Mademki yalnızlık hep vardı derim,
Keşke ilk yaratılan ben olsaydım dünyada
Ve uçurumun dibindeki adsız bir çiçek gibi,
Aşkı ilk yaşayan da ben olsaydım sudaki gölgemle baş başa
İnceliği kim kime öğretti bilinmez ama,
İncitmemişlerdi birbirlerini bakışlarıyla sonuçta
Ne olurdu sanki ilk sözcüğü ben haykırsaydım sağır kayalara?
Sesimin yankısı bir yanıt verirdi belki bana.

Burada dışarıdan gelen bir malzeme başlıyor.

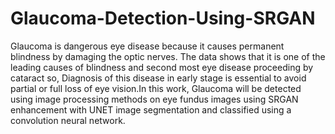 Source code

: # Glaucoma-Detection-Using-SRGAN
Glaucoma is dangerous eye disease because it causes permanent blindness by damaging the optic nerves. The data shows that it is one of the leading causes of blindness and second most eye disease proceeding by cataract so, Diagnosis of this disease in early stage is essential to avoid partial or full loss of eye vision.In this work, Glaucoma will be detected using image processing methods on eye fundus images using SRGAN enhancement with UNET image segmentation and classified using a convolution neural network.
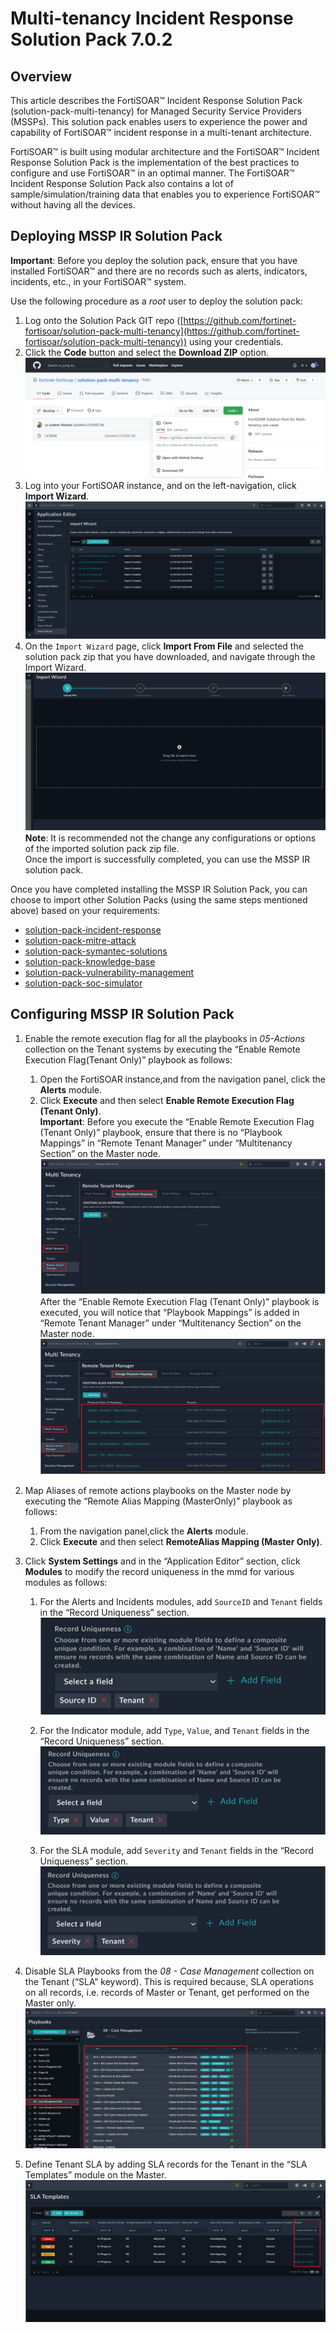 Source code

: # Multi-tenancy Incident Response Solution Pack 7.0.2

## Overview

This article describes the FortiSOAR™ Incident Response Solution Pack (solution-pack-multi-tenancy) for Managed Security Service Providers (MSSPs). This solution pack enables users to experience the power and capability of FortiSOAR™ incident response in a multi-tenant architecture.

FortiSOAR™ is built using modular architecture and the FortiSOAR™ Incident Response Solution Pack is the implementation of the best practices to configure and use FortiSOAR™ in an optimal manner. The FortiSOAR™ Incident Response Solution Pack also contains a lot of sample/simulation/training data that enables you to experience FortiSOAR™ without having all the devices.

## Deploying MSSP IR Solution Pack

**Important**: Before you deploy the solution pack, ensure that you have installed FortiSOAR™ and there are no records such as alerts, indicators, incidents, etc., in your FortiSOAR™ system.

Use the following procedure as a *root* user to deploy the solution pack:

1. Log onto the Solution Pack GIT repo ([https://github.com/fortinet-fortisoar/solution-pack-multi-tenancy](https://github.com/fortinet-fortisoar/solution-pack-multi-tenancy)) using your credentials.
2. Click the **Code** button and select the **Download ZIP** option.  
   ![Fortinet-FortiSOAR GIT branch > Code >Download the solution pack zip](media/MSSPSolutionPackZip.png)
3. Log into your FortiSOAR instance, and on the left-navigation, click **Import Wizard**.  
   ![Import Wizard](media/importWizard.png)
4. On the `Import Wizard` page, click **Import From File** and selected the solution pack zip that you have downloaded, and navigate through the Import Wizard.  
   ![Importing the IR Solution Pack zip file](media/importIRCP.png)  
    **Note**: It is recommended not the change any configurations or options of the imported solution pack zip file.  
   Once the import is successfully completed, you can use the MSSP IR solution pack.



Once you have completed installing the MSSP IR Solution Pack, you can choose to import other Solution Packs (using the same steps mentioned above) based on your requirements:

- [solution-pack-incident-response](https://github.com/fortinet-fortisoar/solution-pack-incident-response)
- [solution-pack-mitre-attack](https://github.com/fortinet-fortisoar/solution-pack-mitre-attack)
- [solution-pack-symantec-solutions](https://github.com/fortinet-fortisoar/solution-pack-symantec-solutions)
- [solution-pack-knowledge-base](https://github.com/fortinet-fortisoar/solution-pack-knowledge-base)
- [solution-pack-vulnerability-management](https://github.com/fortinet-fortisoar/solution-pack-vulnerability-management)
- [solution-pack-soc-simulator](https://github.com/fortinet-fortisoar/solution-pack-soc-simulator)

## Configuring MSSP IR Solution Pack

1. Enable the remote execution flag for all the playbooks in *05-Actions* collection on the Tenant systems by executing the “Enable Remote Execution Flag(Tenant Only)” playbook as follows:
    1. Open the FortiSOAR instance,and from the navigation panel, click the **Alerts** module.
    2. Click **Execute** and then select **Enable Remote Execution Flag (Tenant Only)**.  
       **Important**: Before you execute the “Enable Remote Execution Flag (Tenant Only)” playbook, ensure that there is no “Playbook Mappings” in “Remote Tenant Manager” under “Multitenancy Section” on the Master node.   
        ![Remote Tenant Manager](media/remoteTenantMngr.png)  
       After the “Enable Remote Execution Flag (Tenant Only)” playbook is executed, you will notice that “Playbook Mappings” is added in “Remote Tenant Manager” under “Multitenancy Section” on the Master node.  
        ![Manage Playbook Mapping](media/managePbMappings.png)

2. Map Aliases of remote actions playbooks on the Master node by executing the “Remote Alias Mapping (MasterOnly)” playbook as follows:
    1. From the navigation panel,click the **Alerts** module.
    2. Click **Execute** and then select **RemoteAlias Mapping (Master Only)**.

3. Click **System Settings** and in the “Application Editor” section, click **Modules** to modify the record uniqueness in the mmd for various modules as follows:
      1.    For the Alerts and Incidents modules, add `SourceID` and `Tenant` fields in the “Record Uniqueness” section.
            ![Alerts Module - Adding Record Uniqueness](media/alertRecordUniqueness.png)

      2.    For the Indicator module, add `Type`, `Value`, and `Tenant` fields in the “Record Uniqueness” section.   
         ![Indicator Module - Adding Record Uniqueness](media/indicatorRecordUniqueness.png)

      3.    For the SLA module, add `Severity` and `Tenant` fields in the “Record Uniqueness” section.  
         ![SLA Module - Adding Record Uniqueness](media/slaRecordUniqueness.png)

4. Disable SLA Playbooks from the *08 - Case Management* collection on the Tenant (“SLA” keyword). This is required because, SLA operations on all records, i.e. records of Master or Tenant, get performed on the Master only.  
      ![Disabling SLA Playbooks](media/disbaleSLAPbs.png)

5. Define Tenant SLA by adding SLA records for the Tenant in the “SLA Templates” module on the Master.  
   ![Adding SLA Templates](media/addSLATemplates.png) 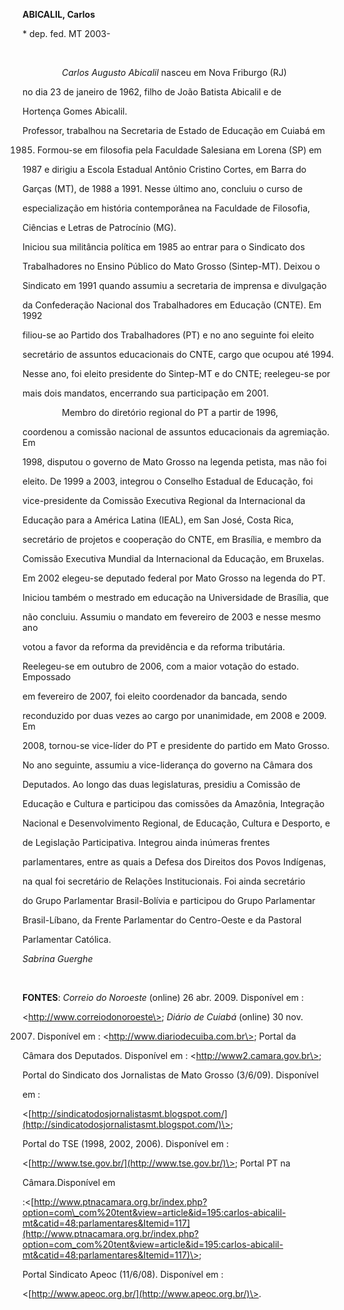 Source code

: **ABICALIL, Carlos**



\* dep. fed. MT 2003-



 



                *Carlos Augusto Abicalil* nasceu em Nova Friburgo (RJ)

no dia 23 de janeiro de 1962, filho de João Batista Abicalil e de

Hortença Gomes Abicalil.



Professor, trabalhou na Secretaria de Estado de Educação em Cuiabá em

1985. Formou-se em filosofia pela Faculdade Salesiana em Lorena (SP) em

1987 e dirigiu a Escola Estadual Antônio Cristino Cortes, em Barra do

Garças (MT), de 1988 a 1991. Nesse último ano, concluiu o curso de

especialização em história contemporânea na Faculdade de Filosofia,

Ciências e Letras de Patrocínio (MG).



Iniciou sua militância política em 1985 ao entrar para o Sindicato dos

Trabalhadores no Ensino Público do Mato Grosso (Sintep-MT). Deixou o

Sindicato em 1991 quando assumiu a secretaria de imprensa e divulgação

da Confederação Nacional dos Trabalhadores em Educação (CNTE). Em 1992

filiou-se ao Partido dos Trabalhadores (PT) e no ano seguinte foi eleito

secretário de assuntos educacionais do CNTE, cargo que ocupou até 1994.

Nesse ano, foi eleito presidente do Sintep-MT e do CNTE; reelegeu-se por

mais dois mandatos, encerrando sua participação em 2001.



                Membro do diretório regional do PT a partir de 1996,

coordenou a comissão nacional de assuntos educacionais da agremiação. Em

1998, disputou o governo de Mato Grosso na legenda petista, mas não foi

eleito. De 1999 a 2003, integrou o Conselho Estadual de Educação, foi

vice-presidente da Comissão Executiva Regional da Internacional da

Educação para a América Latina (IEAL), em San José, Costa Rica,

secretário de projetos e cooperação do CNTE, em Brasília, e membro da

Comissão Executiva Mundial da Internacional da Educação, em Bruxelas.



Em 2002 elegeu-se deputado federal por Mato Grosso na legenda do PT.

Iniciou também o mestrado em educação na Universidade de Brasília, que

não concluiu. Assumiu o mandato em fevereiro de 2003 e nesse mesmo ano

votou a favor da reforma da previdência e da reforma tributária.

Reelegeu-se em outubro de 2006, com a maior votação do estado. Empossado

em fevereiro de 2007, foi eleito coordenador da bancada, sendo

reconduzido por duas vezes ao cargo por unanimidade, em 2008 e 2009. Em

2008, tornou-se vice-líder do PT e presidente do partido em Mato Grosso.

No ano seguinte, assumiu a vice-liderança do governo na Câmara dos

Deputados. Ao longo das duas legislaturas, presidiu a Comissão de

Educação e Cultura e participou das comissões da Amazônia, Integração

Nacional e Desenvolvimento Regional, de Educação, Cultura e Desporto, e

de Legislação Participativa. Integrou ainda inúmeras frentes

parlamentares, entre as quais a Defesa dos Direitos dos Povos Indígenas,

na qual foi secretário de Relações Institucionais. Foi ainda secretário

do Grupo Parlamentar Brasil-Bolívia e participou do Grupo Parlamentar

Brasil-Líbano, da Frente Parlamentar do Centro-Oeste e da Pastoral

Parlamentar Católica.



*Sabrina Guerghe*



 



**FONTES**: *Correio do Noroeste* (online) 26 abr. 2009. Disponível em :

\<http://www.correiodonoroeste\>; *Diário de Cuiabá* (online) 30 nov.

2007. Disponível em : \<http://www.diariodecuiba.com.br\>; Portal da

Câmara dos Deputados. Disponível em : \<http://www2.camara.gov.br\>;

Portal do Sindicato dos Jornalistas de Mato Grosso (3/6/09). Disponível

em :

\<[http://sindicatodosjornalistasmt.blogspot.com/](http://sindicatodosjornalistasmt.blogspot.com/)\>;

Portal do TSE (1998, 2002, 2006). Disponível em :

\<[http://www.tse.gov.br/](http://www.tse.gov.br/)\>; Portal PT na

Câmara.Disponível em

:\<[http://www.ptnacamara.org.br/index.php?option=com\_com%20tent&view=article&id=195:carlos-abicalil-mt&catid=48:parlamentares&Itemid=117](http://www.ptnacamara.org.br/index.php?option=com_com%20tent&view=article&id=195:carlos-abicalil-mt&catid=48:parlamentares&Itemid=117)\>;

Portal Sindicato Apeoc (11/6/08). Disponível em :

\<[http://www.apeoc.org.br/](http://www.apeoc.org.br/)\>.



 

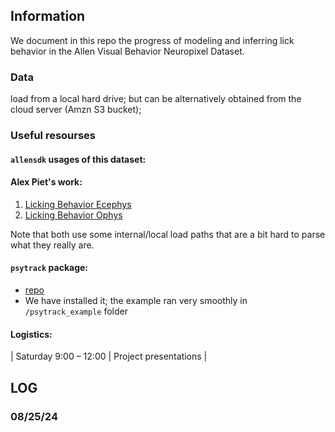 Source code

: ## Information

We document in this repo the progress of modeling and inferring lick behavior in the Allen Visual Behavior Neuropixel Dataset.

### Data
load from a local hard drive; but can be alternatively obtained from the cloud server (Amzn S3 bucket);

### Useful resourses

#### `allensdk` usages of this dataset:

####  Alex Piet's work:
1.  [Licking Behavior Ecephys](https://github.com/AllenInstitute/licking_behavior_NP)
2.  [Licking Behavior Ophys](https://github.com/alexpiet/licking_behavior/tree/master)

Note that both use some internal/local load paths that are a bit hard to parse what they really are.

####  `psytrack` package:
- [repo](https://github.com/nicholas-roy/psytrack/blob/master/psytrack/examples/ExampleNotebook.ipynb)
- We have installed it; the example ran very smoothly in `/psytrack_example` folder

#### Logistics:

| Saturday 9:00 – 12:00 |	Project presentations |

## LOG

### 08/25/24



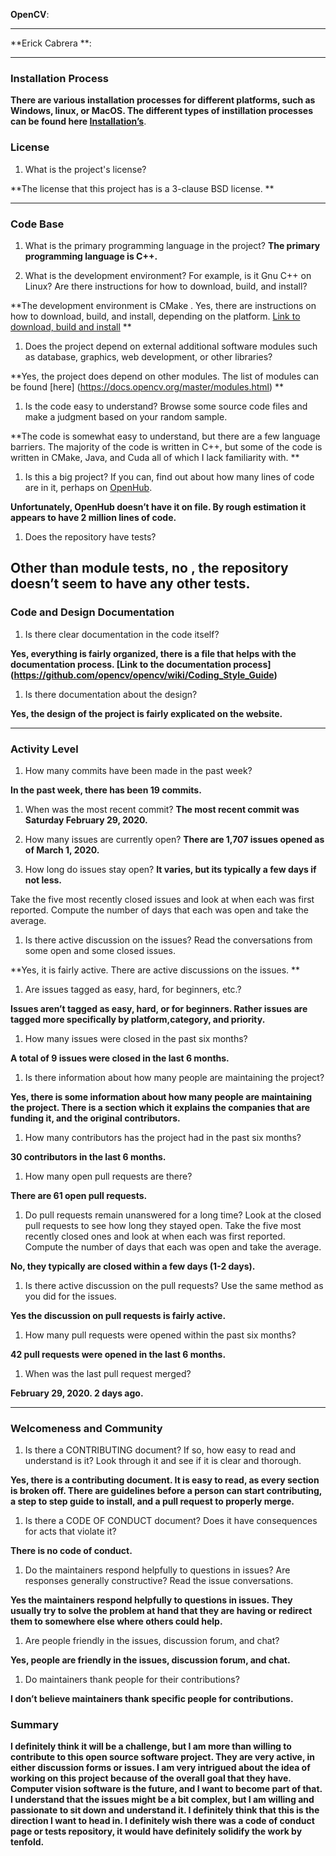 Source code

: 

**OpenCV**: 


---


**Erick Cabrera **: 


---
### Installation Process

**There are various installation processes for different platforms, such as Windows, linux, or MacOS. The different types of instillation processes can be found here [Installation’s](https://docs.opencv.org/master/df/d65/tutorial_table_of_content_introduction.html)**. 

### License

1. What is the project's license?

**The license that this project has is a 3-clause BSD license. **


---

### Code Base

1. What is the primary programming language in the project? 
**The primary programming language is C++.**

1. What is the development environment? For example, is it Gnu C++ on Linux?
Are there instructions for how to download, build, and install? 

**The development environment is CMake . Yes, there are instructions on how to download, build, and install, depending on the platform. [Link to download, build and install]( https://docs.opencv.org/master/df/d65/tutorial_table_of_content_introduction.html) **

1. Does the project depend on external additional software modules such as
database,  graphics, web development, or other libraries? 

**Yes, the project does depend on other modules. The list of modules can be found [here] (https://docs.opencv.org/master/modules.html) **

1. Is the code easy to understand? Browse some source code files and make
a judgment based on your random sample.  

**The code is somewhat easy to understand, but there are a few language barriers. The majority of the code is written in C++, but some of the code is written in CMake, Java, and Cuda all of which I lack familiarity with. **

1. Is this a big project? If you can, find out about how many lines of code
are in it, perhaps on [OpenHub](https://www.openhub.net/). 

**Unfortunately, OpenHub doesn’t have it on file. By rough estimation it appears to have 2 million lines of code.**

1. Does the repository have tests?

**Other than module tests, no ,  the repository doesn’t seem to have any other tests.**
---

### Code and Design Documentation
1. Is there clear documentation in the code itself? 

**Yes, everything is fairly organized, there is a file that helps with the documentation process. 
[Link to the documentation process] (https://github.com/opencv/opencv/wiki/Coding_Style_Guide)**


1. Is there documentation about the design? 

**Yes, the design of the project is fairly explicated on the website.**


---

### Activity Level

1. How many commits have been made in the past week?

**In the past week, there has been 19 commits.**

1. When was the most recent commit?
**The most recent commit was Saturday February 29, 2020.**

1. How many issues are currently open?
**There are 1,707 issues opened as of March 1, 2020.**

1. How long do issues stay open?
**It varies, but its typically a few days if not less.**

Take the five most recently closed issues and look at when each was first reported.
Compute the number of days that each was open and take the average. 

1. Is there active discussion on the issues?
Read the conversations from some open and some closed issues.

**Yes, it is fairly active. There are active discussions on the issues. **

1. Are issues tagged as easy, hard, for beginners, etc.? 

**Issues aren’t tagged as easy, hard, or for beginners. Rather issues are tagged more specifically by platform,category, and priority.**

1. How many issues were closed in the past six months?

**A total of 9 issues were closed in the last 6 months.**

1. Is there information about how many people are maintaining the project?

**Yes, there is some information about how many people are maintaining the project. There is a section which it explains the companies that are funding it, and the original contributors.**

1. How many contributors has the project had in the past six months?

**30 contributors in the last 6 months.**

1. How many open pull requests are there?

**There are 61 open pull requests.**

1. Do pull requests remain unanswered for a long time?
Look at the closed pull requests to see how long they stayed open.
Take the five most recently closed ones and look at when each was first reported.
Compute the number of days that each was open and take the average.

**No, they typically are closed within a few days (1-2 days).**

1. Is there active discussion on the pull requests?
Use the same method as you did for the issues. 

**Yes the discussion on pull requests is fairly active.**

1. How many pull requests were opened within the past six months?

**42 pull requests were opened in the last 6 months.**

1. When was the last  pull request  merged?

**February 29, 2020. 2 days ago.**

---

### Welcomeness and Community

1. Is there a CONTRIBUTING document? If so, how easy to read and understand is it?
Look through it and see if it is clear and thorough.

**Yes, there is a contributing document. It is easy to read, as every section is broken off. There are guidelines before a person can start contributing, a step to step guide to install, and a pull request to properly merge.**
1. Is there a CODE OF CONDUCT document? Does it have consequences for acts that
violate it?

**There is no code of conduct.**
1. Do the maintainers respond helpfully to questions in issues?
Are responses generally constructive? Read the issue conversations.

**Yes the maintainers respond helpfully to questions in issues. They usually try to solve the problem at hand that they are having or redirect them to somewhere else where others could help.**
1. Are people friendly in the issues, discussion forum, and chat?

**Yes, people are friendly in the issues, discussion forum, and chat.**

1. Do maintainers thank people for their contributions?

**I don’t believe maintainers thank specific people for contributions.**

### Summary

**I definitely think it will be a challenge, but I am more than willing to contribute to this open source software project. They are very active, in either discussion forms or issues. I am very intrigued about the idea of working on this project because of the overall goal that they have. Computer vision software is the future, and I want to become part of that. I understand that the issues might be a bit complex, but I am willing and passionate to sit down and understand it. I definitely think that this is the direction I want to head in. I definitely wish there was a code of conduct page or tests repository, it would have definitely solidify the work by tenfold.**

İlk ölen ben olsaydım, doğduğumu sanarak bir başka aydınlığa?
Madem çok küçüğüm
Yok gibiyim aslında,
Keşke ben,
Zaman olsaydım,
İçime evren dolardı gözlerimi her açışta boşluğa
Yetmedi suyun
Derenin
Irmağın
Çatlayan kalpleri
Yetmedi
Yetmez öyleyse benim de kalbim!
Yetmez deniz olmaya!
Sen gündüzü ve ışığı seversin,
Ben akşamı ve geceyi.
Sen sabah gündoğumunda ve gündüz yazarsın
Ben akşam gün batarken,
Ve gece yazarım
Demiştik ya, farklı iki dağdan aşağı inip, ovada buluşmak gibi
Herkesin dağı kendine göre güzel,
Herkesin dağının karı daha ak.
Dağların karını mendile sarıp eritmeden, düz ovada paylaşmayı öğrenmek gerek derim
Anlamasan da olur
Kimse anlamasa da olur
Gerçek hürriyet budur
Ben anlıyorum
Anlatamasam da olur
Her evde kitaplar asılıydı
Okuyan kimseyi göremedim
Okusa da, anlayanı görmedim
Saptım kendime
Hayırlar,
Nakışlar,
Kusurlar işledim
Ay denize düştü, ben ıslandım
Merakla sustum
Belki susmak mavidir diye
İlmektir boynumdaki
Ama ben kimsenin kölesi değilim
Tarantula yazdılar diye göğsümdeki yaftaya,
Tarantulaymış benim adım diyecek değilim
Yüreğime gömülü camdan bir güldür özlem
Işığı görünce başı dönen öylesine incinmiş bir güldür ki,
Yapraklarını içine katlayarak gizlenir güneşten
Sen çıkardın utancını duvara astın
Ben masanın üstüne koydum kuralları
Sonuçta kendini nasıl seviyorsan,
Öyle öğretirsin başkalarına seni sevmeyi
Varamayacağın yerlere de git düşüncelerinle korkma
Düşünmekle yitirmez kendini insan
Bilgiyi ağır bir yük gibi değil,
Hava gibi çekmelisin içine kolayca
Ve yorgun bir anında sırtını bir şeye yaslarsan,
Yaslandığın bir insan mı
Bir ahlat ağacı mı
Ot bir minder mi,
Yoksa bir kaya parçası mı iyi tanı
İnsanın içine gireceği en iyi beklentinin, en kötüden sakınmak olduğunu biliyorsun
Biliyorsun,
Gerçek acıtır
Ama sırlar öldürür
Olağanüstü bir varlıksın
Bilmek istediğinden daha azını bildiğin gibi,
Bildiğini düşündüğünden daha fazlasını da biliyorsun
Biliyorsun çünkü,
Yumuşak sertten daha güçlüdür
Su kayadan daha güçlü,
Sevgi zorbalıktan güçlüdür
Dünyada bir başına olmak şaka konusu yapılmaz, biliyorsun
Aktığın nehir nereye taşır seni?
Nerede kalır incelmiş kumun?
Kıyıya vuran dalga arınır mı senden?
İnsana en çok şiir yakışıyor,
Yeryüzüne yağmur,
Gökyüzüne mavi
İnsana vefa yakışıyor,
Yüreğe sevda
Gözlere haya
En çok yaşamak yakışıyor,
İnsanca,
Sevdaca,
Duruca...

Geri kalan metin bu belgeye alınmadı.